Dataset entries –

*** Begin section ***

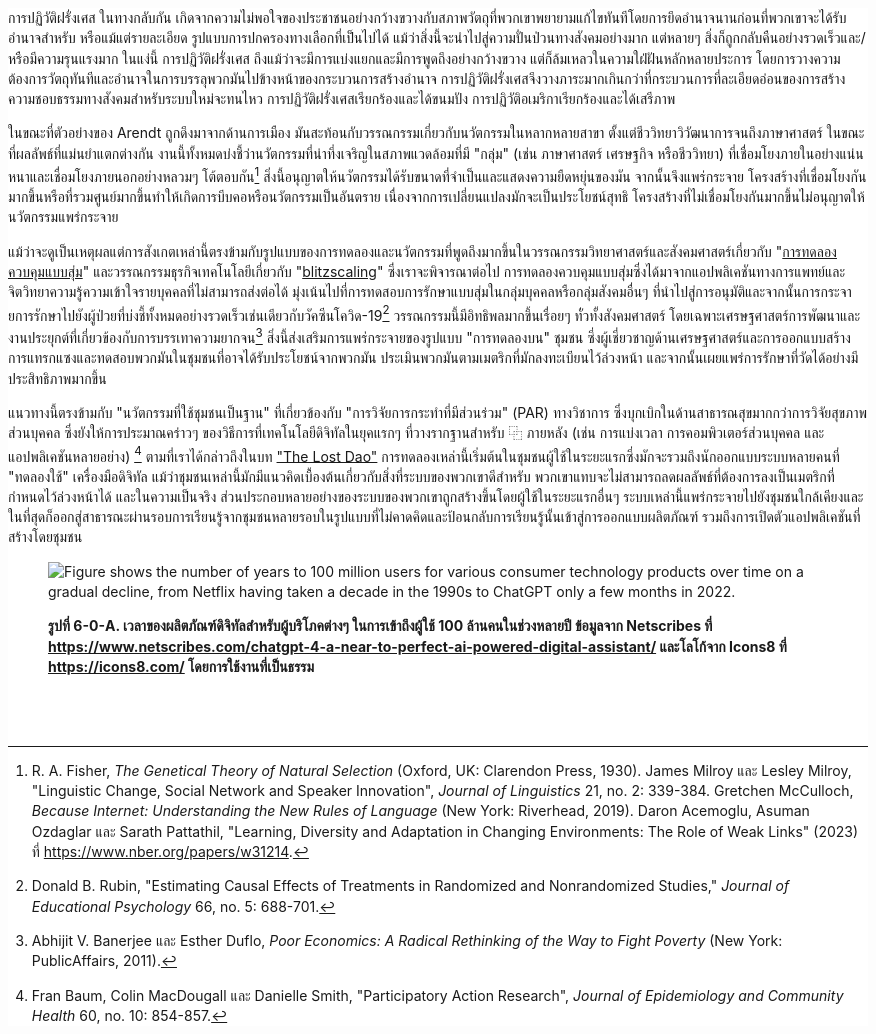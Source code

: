การปฏิวัติฝรั่งเศส ในทางกลับกัน เกิดจากความไม่พอใจของประชาชนอย่างกว้างขวางกับสภาพวัตถุที่พวกเขาพยายามแก้ไขทันทีโดยการยึดอำนาจนานก่อนที่พวกเขาจะได้รับอำนาจสำหรับ หรือแม้แต่รายละเอียด รูปแบบการปกครองทางเลือกที่เป็นไปได้ แม้ว่าสิ่งนี้จะนำไปสู่ความปั่นป่วนทางสังคมอย่างมาก แต่หลายๆ สิ่งก็ถูกกลับคืนอย่างรวดเร็วและ/หรือมีความรุนแรงมาก ในแง่นี้ การปฏิวัติฝรั่งเศส ถึงแม้ว่าจะมีการแบ่งแยกและมีการพูดถึงอย่างกว้างขวาง แต่ก็ล้มเหลวในความใฝ่ฝันหลักหลายประการ โดยการวางความต้องการวัตถุทันทีและอำนาจในการบรรลุพวกมันไปข้างหน้าของกระบวนการสร้างอำนาจ การปฏิวัติฝรั่งเศสจึงวางภาระมากเกินกว่าที่กระบวนการที่ละเอียดอ่อนของการสร้างความชอบธรรมทางสังคมสำหรับระบบใหม่จะทนไหว การปฏิวัติฝรั่งเศสเรียกร้องและได้ขนมปัง การปฏิวัติอเมริกาเรียกร้องและได้เสรีภาพ

ในขณะที่ตัวอย่างของ Arendt ถูกดึงมาจากด้านการเมือง มันสะท้อนกับวรรณกรรมเกี่ยวกับนวัตกรรมในหลากหลายสาขา ตั้งแต่ชีววิทยาวิวัฒนาการจนถึงภาษาศาสตร์ ในขณะที่ผลลัพธ์ที่แม่นยำแตกต่างกัน งานนี้ทั้งหมดบ่งชี้ว่านวัตกรรมที่น่าทึ่งเจริญในสภาพแวดล้อมที่มี "กลุ่ม" (เช่น ภาษาศาสตร์ เศรษฐกิจ หรือชีววิทยา) ที่เชื่อมโยงภายในอย่างแน่นหนาและเชื่อมโยงภายนอกอย่างหลวมๆ โต้ตอบกัน[^NetworkStructure] สิ่งนี้อนุญาตให้นวัตกรรมได้รับขนาดที่จำเป็นและแสดงความยืดหยุ่นของมัน จากนั้นจึงแพร่กระจาย โครงสร้างที่เชื่อมโยงกันมากขึ้นหรือที่รวมศูนย์มากขึ้นทำให้เกิดการบีบคอหรือนวัตกรรมเป็นอันตราย เนื่องจากการเปลี่ยนแปลงมักจะเป็นประโยชน์สุทธิ โครงสร้างที่ไม่เชื่อมโยงกันมากขึ้นไม่อนุญาตให้นวัตกรรมแพร่กระจาย

[^NetworkStructure]: R. A. Fisher, *The Genetical Theory of Natural Selection* (Oxford, UK: Clarendon Press, 1930). James Milroy และ Lesley Milroy, "Linguistic Change, Social Network and Speaker Innovation", *Journal of Linguistics* 21, no. 2: 339-384. Gretchen McCulloch, *Because Internet: Understanding the New Rules of Language* (New York: Riverhead, 2019). Daron Acemoglu, Asuman Ozdaglar และ Sarath Pattathil, "Learning, Diversity and Adaptation in Changing Environments: The Role of Weak Links" (2023) ที่ https://www.nber.org/papers/w31214.

แม้ว่าจะดูเป็นเหตุผลแต่การสังเกตเหล่านี้ตรงข้ามกับรูปแบบของการทดลองและนวัตกรรมที่พูดถึงมากขึ้นในวรรณกรรมวิทยาศาสตร์และสังคมศาสตร์เกี่ยวกับ "[การทดลองควบคุมแบบสุ่ม](https://en.wikipedia.org/wiki/Randomized_controlled_trial)" และวรรณกรรมธุรกิจเทคโนโลยีเกี่ยวกับ "[blitzscaling](https://www.blitzscaling.com/)" ซึ่งเราจะพิจารณาต่อไป การทดลองควบคุมแบบสุ่มซึ่งได้มาจากแอปพลิเคชันทางการแพทย์และจิตวิทยาความรู้ความเข้าใจรายบุคคลที่ไม่สามารถส่งต่อได้ มุ่งเน้นไปที่การทดสอบการรักษาแบบสุ่มในกลุ่มบุคคลหรือกลุ่มสังคมอื่นๆ ที่นำไปสู่การอนุมัติและจากนั้นการกระจายการรักษาไปยังผู้ป่วยที่บ่งชี้ทั้งหมดอย่างรวดเร็วเช่นเดียวกับวัคซีนโควิด-19[^Rubin] วรรณกรรมนี้มีอิทธิพลมากขึ้นเรื่อยๆ ทั่วทั้งสังคมศาสตร์ โดยเฉพาะเศรษฐศาสตร์การพัฒนาและงานประยุกต์ที่เกี่ยวข้องกับการบรรเทาความยากจน[^Poor] สิ่งนี้ส่งเสริมการแพร่กระจายของรูปแบบ "การทดลองบน" ชุมชน ซึ่งผู้เชี่ยวชาญด้านเศรษฐศาสตร์และการออกแบบสร้างการแทรกแซงและทดสอบพวกมันในชุมชนที่อาจได้รับประโยชน์จากพวกมัน ประเมินพวกมันตามเมตริกที่มักลงทะเบียนไว้ล่วงหน้า และจากนั้นเผยแพร่การรักษาที่วัดได้อย่างมีประสิทธิภาพมากขึ้น

[^Rubin]: Donald B. Rubin, "Estimating Causal Effects of Treatments in Randomized and Nonrandomized Studies," *Journal of Educational Psychology* 66, no. 5: 688-701.
[^Poor]: Abhijit V. Banerjee และ Esther Duflo, *Poor Economics: A Radical Rethinking of the Way to Fight Poverty* (New York: PublicAffairs, 2011).

แนวทางนี้ตรงข้ามกับ "นวัตกรรมที่ใช้ชุมชนเป็นฐาน" ที่เกี่ยวข้องกับ "การวิจัยการกระทำที่มีส่วนร่วม" (PAR) ทางวิชาการ ซึ่งบุกเบิกในด้านสาธารณสุขมากกว่าการวิจัยสุขภาพส่วนบุคคล ซึ่งยังให้การประมาณคร่าวๆ ของวิธีการที่เทคโนโลยีดิจิทัลในยุคแรกๆ ที่วางรากฐานสำหรับ ⿻ ภายหลัง (เช่น การแบ่งเวลา การคอมพิวเตอร์ส่วนบุคคล และแอปพลิเคชันหลายอย่าง) [^PAR] ตามที่เราได้กล่าวถึงในบท ["The Lost Dao"](https://www.plurality.net/v/chapters/3-3/eng/) การทดลองเหล่านี้เริ่มต้นในชุมชนผู้ใช้ในระยะแรกซึ่งมักจะรวมถึงนักออกแบบระบบหลายคนที่ "ทดลองใช้" เครื่องมือดิจิทัล แม้ว่าชุมชนเหล่านี้มักมีแนวคิดเบื้องต้นเกี่ยวกับสิ่งที่ระบบของพวกเขาดีสำหรับ พวกเขาแทบจะไม่สามารถลดผลลัพธ์ที่ต้องการลงเป็นเมตริกที่กำหนดไว้ล่วงหน้าได้ และในความเป็นจริง ส่วนประกอบหลายอย่างของระบบของพวกเขาถูกสร้างขึ้นโดยผู้ใช้ในระยะแรกอื่นๆ ระบบเหล่านี้แพร่กระจายไปยังชุมชนใกล้เคียงและในที่สุดก็ออกสู่สาธารณะผ่านรอบการเรียนรู้จากชุมชนหลายรอบในรูปแบบที่ไม่คาดคิดและป้อนกลับการเรียนรู้นั้นเข้าสู่การออกแบบผลิตภัณฑ์ รวมถึงการเปิดตัวแอปพลิเคชันที่สร้างโดยชุมชน

[^PAR]: Fran Baum, Colin MacDougall และ Danielle Smith, "Participatory Action Research", *Journal of Epidemiology and Community Health* 60, no. 10: 854-857.

<figure>
<img src="https://raw.githubusercontent.com/pluralitybook/plurality/main/figs/data/chatgpt_adoption/chatgpt_adoption.png" width="100%" alt="Figure shows the number of years to 100 million users for various consumer technology products over time on a gradual decline, from Netflix having taken a decade in the 1990s to ChatGPT only a few months in 2022.">

**<figcaption>รูปที่ 6-0-A. เวลาของผลิตภัณฑ์ดิจิทัลสำหรับผู้บริโภคต่างๆ ในการเข้าถึงผู้ใช้ 100 ล้านคนในช่วงหลายปี ข้อมูลจาก Netscribes ที่ https://www.netscribes.com/chatgpt-4-a-near-to-perfect-ai-powered-digital-assistant/ และโลโก้จาก Icons8 ที่ https://icons8.com/ โดยการใช้งานที่เป็นธรรม</figcaption>**

</figure>
<br></br>


[^Blitz]: Reid Hoffman และ Chris Yeh, *Blitzscaling: The Lightening-Fast Path to Building Massively Valuable Companies* (New York: Currency, 2018). สำหรับการประเมินอย่างสมดุลและรอบคอบ ดู Donald F. Kuratko, Harrison L. Holt และ Emily Neubert, "Blitzscaling: The Good, the Bad and the Ugly", *Business Horizons* 63, no. 1 (2020): 109-119.
[^pause]: Future of Life Institute, "Pause Giant AI Experiments: An Open Letter" March 22, 2023 ที่ https://futureoflife.org/open-letter/pause-giant-ai-experiments/.
[^Lensman]: Daron Acemoglu และ Todd Lensman, *Regulating Tranformative Technologies* (2023) ที่ https://www.nber.org/papers/w31461.
[^toolsweapons]: Brad Smith และ Carol Ann Browne, *Tools and Weapons: The Promise and the Peril of the Digital Age* (New York: Penguin, 2019).
[^LevWay]: Steven Levitsky, and Lucan Way, _Revolution and Dictatorship_, (Princeton: Princeton University Press, 2022).
[^GraeberWengrow]: David Graeber, and David  Wengrow, op. cit.
[^OnRevolution]: Hannah Arendt, _On Revolution_, (New York: Penguin, 1963).
[^Web3Inclusivity]: Austin, Sarah. “Web3 Is About More Than Tech, Thanks to Its Inclusivity.” Entrepreneur, June 3, 2022. https://www.entrepreneur.com/science-technology/web3-is-about-more-than-tech-thanks-to-its-inclusivity/425679.
[^StateofCrypto]: a16zcrypto. “State of Crypto 2023.” Https://A16z.Com. Andressen Horowitz, 2023. https://api.a16zcrypto.com/wp-content/uploads/2023/04/State-of-Crypto.pdf.
[^TaiwanCommunity]: Friedrich Naumann Foundation. “Examples of Civic Tech Communities-Governments Collaboration Around The World,” n.d. https://www.freiheit.org/publikation/examples-civic-tech-communities-governments-collaboration-around-world.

*** End section ***

Work item – Copy exactly the line that contains "[^OnRevolution]: Hannah Arendt, _On" and all lines after it in the listing above, through the final line, and nothing else.

Result for this task –
[^OnRevolution]: Hannah Arendt, _On Revolution_, (New York: Penguin, 1963).
[^Web3Inclusivity]: Austin, Sarah. “Web3 Is About More Than Tech, Thanks to Its Inclusivity.” Entrepreneur, June 3, 2022. https://www.entrepreneur.com/science-technology/web3-is-about-more-than-tech-thanks-to-its-inclusivity/425679.
[^StateofCrypto]: a16zcrypto. “State of Crypto 2023.” Https://A16z.Com. Andressen Horowitz, 2023. https://api.a16zcrypto.com/wp-content/uploads/2023/04/State-of-Crypto.pdf.
[^TaiwanCommunity]: Friedrich Naumann Foundation. “Examples of Civic Tech Communities-Governments Collaboration Around The World,” n.d. https://www.freiheit.org/publikation/examples-civic-tech-communities-governments-collaboration-around-world.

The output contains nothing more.